Office of Remigration
- Seal of the United States Department of State

Agency overview
- Formed: 2025
- Jurisdiction: United States
- Employees: ~15
- Agency executive: Assistant Secretary, Bureau of Population, Refugees, and Migration;
- Parent department: Bureau of Population, Refugees, and Migration

= Office of Remigration =

US Department of State unit

The Office of Remigration is a unit within the Bureau of Population, Refugees, and Migration of the United States Department of State established in 2025 to support remigration of immigrants in the United States. The office was first proposed in May 2025 as part of an overhaul of the department's organizational structure.

== History ==
On May 29, 2025, the State Department published a press statement by Secretary of State Marco Rubio titled "Next Steps on Building an America First State Department", which outlined a variety of changes to the Department. The document included a new organizational chart of the department, including the Office of Remigration within the Bureau of Population, Refugees, and Migration. In a May 2025 congressional notification from the State Department wrote that the Office would initially be staffed by reassigned personnel from the Office of Western Hemisphere Affairs.

The proposal consolidates the functions of the Bureau into three "functional offices" under a Deputy Assistant Secretary of State for Migration Matters, with the Office of Remigration being one of the functional offices with the role of a "hub for immigration issues and repatriation tracking."
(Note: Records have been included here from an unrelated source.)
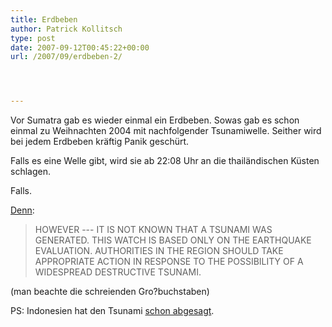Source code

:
 ```yaml
---
title: Erdbeben
author: Patrick Kollitsch
type: post
date: 2007-09-12T00:45:22+00:00
url: /2007/09/erdbeben-2/




---
```

Vor Sumatra gab es wieder einmal ein Erdbeben. Sowas gab es schon einmal zu Weihnachten 2004 mit nachfolgender Tsunamiwelle. Seither wird bei jedem Erdbeben kräftig Panik geschürt. 

Falls es eine Welle gibt, wird sie ab 22:08 Uhr an die thailändischen Küsten schlagen.

Falls.

[Denn][1]:

> <span class="caps">HOWEVER</span> --- IT IS <span class="caps">NOT</span> <span class="caps">KNOWN</span> <span class="caps">THAT</span> A <span class="caps">TSUNAMI</span> <span class="caps">WAS</span> <span class="caps">GENERATED</span>. <span class="caps">THIS</span> <span class="caps">WATCH</span> IS <span class="caps">BASED</span> <span class="caps">ONLY</span> ON <span class="caps">THE</span> <span class="caps">EARTHQUAKE</span> <span class="caps">EVALUATION</span>. <span class="caps">AUTHORITIES</span> IN <span class="caps">THE</span> <span class="caps">REGION</span> <span class="caps">SHOULD</span> <span class="caps">TAKE</span> <span class="caps">APPROPRIATE</span> <span class="caps">ACTION</span> IN <span class="caps">RESPONSE</span> TO <span class="caps">THE</span> <span class="caps">POSSIBILITY</span> OF A <span class="caps">WIDESPREAD</span> <span class="caps">DESTRUCTIVE</span> <span class="caps">TSUNAMI</span>. 

(man beachte die schreienden Gro?buchstaben)

PS: Indonesien hat den Tsunami [schon abgesagt][2].

 [1]: http://www.prh.noaa.gov/ptwc/messages/indian/2007/indian.2007.09.12.115317.txt
 [2]: http://www.nationmultimedia.com/2007/09/12/headlines/headlines_30048736.php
In May 2026, Wired published an investigation into the Office. The office's role was described as to "process payments possibly worth tens of millions of dollars to facilitate the deportations of immigrants to countries they may not even be from", with "little to no oversight". In an emailed statement, the State Department wrote that "President Trump promised to reverse the Biden-era invasion of illegal aliens and once again make America a country for Americans. Remigration puts these words into action."

An August 2025 organization chart divided the office into two units, "Voluntary Returns and Maritime Migration" and "Overseas Solutions" for third-country deportations. "Under the orders of Stephen Miller", the office negotiated third-country deportation agreements. As of June 2026, the administration "authorized or pledged at least $410 million to facilitate agreements with 31 countries". Christopher Landau "has been involved in negotiating the third-country deportation agreements".

== Reaction ==
The Office's establishment drew praise from European far-right leaders and organizations, including Martin Sellner, an Austrian far-right activist.